El único paso de cebra que tienen para comunicarse a pie con el resto de la ciudad no está iluminado, lo que aseguran que provoca mucha inseguridad sobre todo de noche, puesto que los vehículos que acceden desde Duque de Tamames lo hacen en curva y no ven a las personas que cruzan hasta que no las tienen encima. En este punto plantean la posibilidad de instalar una señal luminosa que evite ese peligro, al tiempo que recuerdan que en el proyecto inicial había dibujado otro paso a las espaldas del Colegio Oleza que, a su juicio, mejoraría la seguridad vial en la zona.

Los vecinos denuncian asimismo el ruido que hace el tren en la parte descubierta de la trinchera y que afecta sobre todo a los del edificio más próximo a la misma. En ese sentido los residentes han solicitado la realización de una medición que esta pendiente de hacerse para ver la posibilidad de pedir algún tipo de medida que lo aplaque y les permita descansar. Mañana tienen prevista una conversación con el alcalde, Emilio Bascuñana, al que han invitado a visitar el barrio y expondrán estos y otros problemas, como el estado de las dos pequeñas zonas ajardinadas con las que cuentan y que requieren de mantenimiento o la falta de un barrendero que pase más a menudo por la zona.
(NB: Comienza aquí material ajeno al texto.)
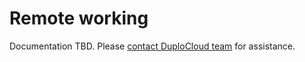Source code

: # Remote working

Documentation TBD. Please [contact DuploCloud team](https://duplocloud.com/company/contact-us/) for assistance.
En esta calle han tenido que aprender en los últimos meses de vivir junto al antiguo túnel de la CV-95 bajo las vías a la actual rotonda, que aseguran que hace su papel pero que también consideran que tiene salidas demasiado estrechas que han provocado que varios pivotes fueran destrozados por los camiones el primer día de su apertura.